Nitrogen trichloride, also known as trichloramine, is the chemical compound with the formula NCl3. This yellow, oily, pungent-smelling and explosive liquid is most commonly encountered as a byproduct of chemical reactions between ammonia-derivatives and chlorine (for example, in swimming pools). Alongside monochloramine and dichloramine, trichloramine is responsible for the distinctive 'chlorine smell' associated with swimming pools, where the compound is readily formed as a product from hypochlorous acid reacting with ammonia and other nitrogenous substances in the water, such as urea from urine.

Preparation and structure
The compound is prepared by treatment of ammonium salts, such as ammonium nitrate with chlorine.

Intermediates in this conversion include monochloramine and dichloramine, NH2Cl and NHCl2, respectively.

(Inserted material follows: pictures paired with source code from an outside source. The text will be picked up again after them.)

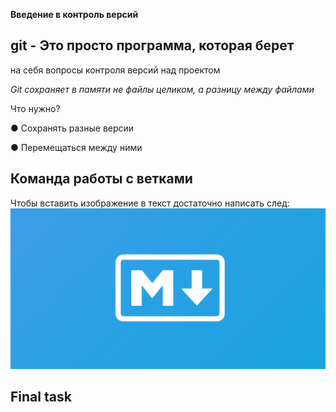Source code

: **Введение в контроль версий**

## git - Это просто программа, которая берет
на себя вопросы контроля версий
над проектом 





*Git сохраняет в памяти не файлы целиком,
а разницу между файлами* 



Что нужно?

 ● Сохранять разные версии

● Перемещаться между ними


## Команда работы с ветками

Чтобы вставить изображение в текст достаточно написать след: ![Hello Markdown!](markdown.jpg.jpg)


## Final task

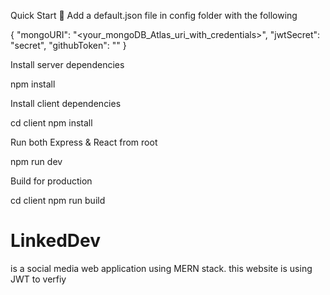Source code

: Quick Start 🚀
Add a default.json file in config folder with the following

{
  "mongoURI": "<your_mongoDB_Atlas_uri_with_credentials>",
  "jwtSecret": "secret",
  "githubToken": "<yoursecrectaccesstoken>"
}

Install server dependencies

npm install

Install client dependencies

cd client
npm install

Run both Express & React from root

npm run dev

Build for production

cd client
npm run build


# LinkedDev

is a social media web application using MERN stack.
this website is using JWT to verfiy
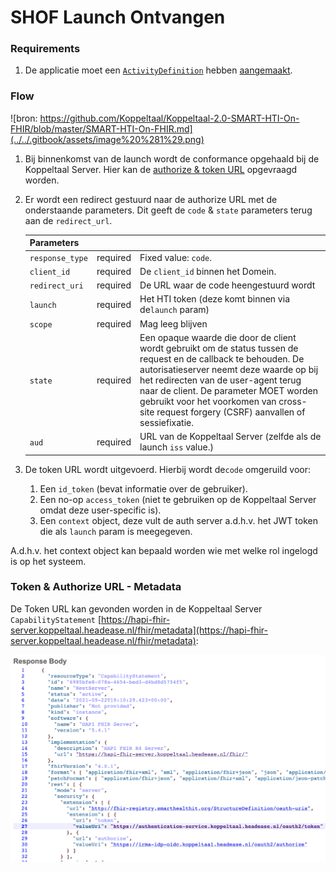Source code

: # SHOF Launch Ontvangen



### Requirements

1. De applicatie moet een [`ActivityDefinition`](https://simplifier.net/koppeltaalv2.0/kt2activitydefinition) hebben [aangemaakt](../resources-managen/crud-operaties/resource-aanmaken.md).

### Flow

![bron: https://github.com/Koppeltaal/Koppeltaal-2.0-SMART-HTI-On-FHIR/blob/master/SMART-HTI-On-FHIR.md](../../.gitbook/assets/image%20%281%29.png)

1. Bij binnenkomst van de launch wordt de conformance opgehaald bij de Koppeltaal Server. Hier kan de [authorize & token URL](smart-hti-on-fhir-launch-ontvangen.md#token-url-metadata) opgevraagd worden.
2. Er wordt een redirect gestuurd naar de authorize URL met de onderstaande parameters. Dit geeft de `code` & `state` parameters terug aan de `redirect_url`.

   | Parameters |  |  |
   | :--- | :--- | :--- |
   | `response_type` | required | Fixed value: `code`. |
   | `client_id` | required | De `client_id` binnen het Domein. |
   | `redirect_uri` | required | De URL  waar de code heengestuurd wordt |
   | `launch` | required | Het HTI token \(deze komt binnen via de`launch` param\) |
   | `scope` | required | Mag leeg blijven |
   | `state` | required | Een opaque waarde die door de client wordt gebruikt om de status tussen de request en de callback te behouden. De autorisatieserver neemt deze waarde op bij het redirecten van de user-agent terug naar de client. De parameter MOET worden gebruikt voor het voorkomen van cross-site request forgery \(CSRF\) aanvallen of sessiefixatie. |
   | `aud` | required | URL van de Koppeltaal Server \(zelfde als de launch `iss` value.\) |

3. De token URL wordt uitgevoerd. Hierbij wordt  de`code` omgeruild voor:
   1. Een `id_token` \(bevat informatie  over de gebruiker\).
   2. Een no-op `access_token` \(niet te gebruiken op  de Koppeltaal Server omdat deze user-specific is\).
   3. Een `context` object, deze vult de auth server a.d.h.v. het JWT token die als `launch` param is meegegeven.

A.d.h.v. het context object kan bepaald worden wie met welke rol ingelogd is op het systeem.

### Token & Authorize URL - Metadata

De Token URL kan gevonden worden in de Koppeltaal Server `CapabilityStatement` [https://hapi-fhir-server.koppeltaal.headease.nl/fhir/metadata](https://hapi-fhir-server.koppeltaal.headease.nl/fhir/metadata):

![](../../.gitbook/assets/screenshot-2021-09-22-at-21.11.54.png)



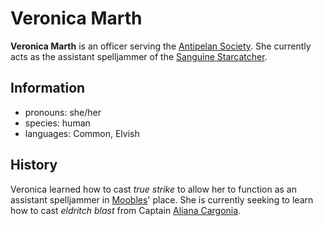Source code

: # Veronica Marth

**Veronica Marth** is an officer serving the [Antipelan Society](../antipelan-society.md). She currently acts as the assistant spelljammer of the [Sanguine Starcatcher](../fleet/ap-sf-01-sanguine-starcatcher.md).

## Information

- pronouns: she/her
- species: human
- languages: Common, Elvish

## History

Veronica learned how to cast _true strike_ to allow her to function as an assistant spelljammer in [Moobles](moobles.md)' place. She is currently seeking to learn how to cast _eldritch blast_ from Captain [Aliana Cargonia](aliana-cargonia.md).
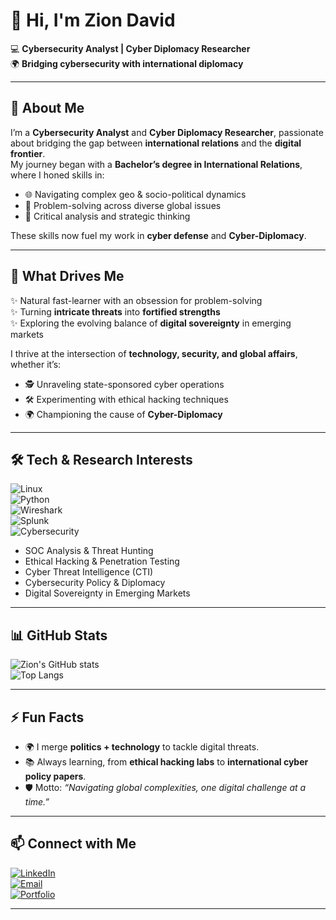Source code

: # 👋 Hi, I'm Zion David  

💻 **Cybersecurity Analyst | Cyber Diplomacy Researcher**  
🌍 **Bridging cybersecurity with international diplomacy**  

---

## 🚀 About Me  

I’m a **Cybersecurity Analyst** and **Cyber Diplomacy Researcher**, passionate about bridging the gap between **international relations** and the **digital frontier**.  
My journey began with a **Bachelor’s degree in International Relations**, where I honed skills in:  

- 🌐 Navigating complex geo & socio-political dynamics  
- 🧩 Problem-solving across diverse global issues  
- 🔎 Critical analysis and strategic thinking  

These skills now fuel my work in **cyber defense** and **Cyber-Diplomacy**.  

---

## 🔐 What Drives Me  

✨ Natural fast-learner with an obsession for problem-solving  
✨ Turning **intricate threats** into **fortified strengths**  
✨ Exploring the evolving balance of **digital sovereignty** in emerging markets  

I thrive at the intersection of **technology, security, and global affairs**, whether it’s:  

- 🕵️ Unraveling state-sponsored cyber operations  
- 🛠️ Experimenting with ethical hacking techniques  
- 🌍 Championing the cause of **Cyber-Diplomacy**  

---

## 🛠️ Tech & Research Interests  

![Linux](https://img.shields.io/badge/Linux-000000?style=for-the-badge&logo=linux&logoColor=white)  
![Python](https://img.shields.io/badge/Python-3670A0?style=for-the-badge&logo=python&logoColor=ffdd54)  
![Wireshark](https://img.shields.io/badge/Wireshark-1679A7?style=for-the-badge&logo=wireshark&logoColor=white)  
![Splunk](https://img.shields.io/badge/Splunk-000000?style=for-the-badge&logo=splunk&logoColor=white)  
![Cybersecurity](https://img.shields.io/badge/Cybersecurity-2E3440?style=for-the-badge&logo=protonvpn&logoColor=white)  

- SOC Analysis & Threat Hunting  
- Ethical Hacking & Penetration Testing  
- Cyber Threat Intelligence (CTI)  
- Cybersecurity Policy & Diplomacy  
- Digital Sovereignty in Emerging Markets  

---

## 📊 GitHub Stats  

![Zion's GitHub stats](https://github-readme-stats.vercel.app/api?username=zionslocker-hub&show_icons=true&theme=tokyonight)  
![Top Langs](https://github-readme-stats.vercel.app/api/top-langs/?username=zionslocker-hub&layout=compact&theme=tokyonight)  

---

## ⚡ Fun Facts  

- 🌍 I merge **politics + technology** to tackle digital threats.  
- 📚 Always learning, from **ethical hacking labs** to **international cyber policy papers**.  
- 🛡️ Motto: *“Navigating global complexities, one digital challenge at a time.”*  

---

## 📫 Connect with Me  

[![LinkedIn](https://img.shields.io/badge/LinkedIn-0077B5?style=for-the-badge&logo=linkedin&logoColor=white)](www.linkedin.com/in/tall-dark-n-chelsea)  
[![Email](https://img.shields.io/badge/Email-D14836?style=for-the-badge&logo=gmail&logoColor=white)](mailto:davidzioniv@gmail.com)  
[![Portfolio](https://img.shields.io/badge/Portfolio-000000?style=for-the-badge&logo=vercel&logoColor=white)](#)  

---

Like ammonia, NCl3 is a pyramidal molecule. The N-Cl distances are 1.76 Å, and the Cl-N-Cl angles are 107°.

Reactions and uses
The chemistry of NCl3 has been well explored.  It is moderately polar with a dipole moment of 0.6 D.  The nitrogen center is basic but much less so than ammonia.  It is hydrolyzed by hot water to release ammonia and hypochlorous acid.

NCl3 + 3 H2O → NH3 + 3 HOCl

NCl3 explodes to give N2 and chlorine gas.  This reaction is inhibited for dilute gases.

Nitrogen trichloride can form in small amounts when public water supplies are disinfected with monochloramine, and in swimming pools by disinfecting chlorine reacting with urea in urine and sweat from bathers.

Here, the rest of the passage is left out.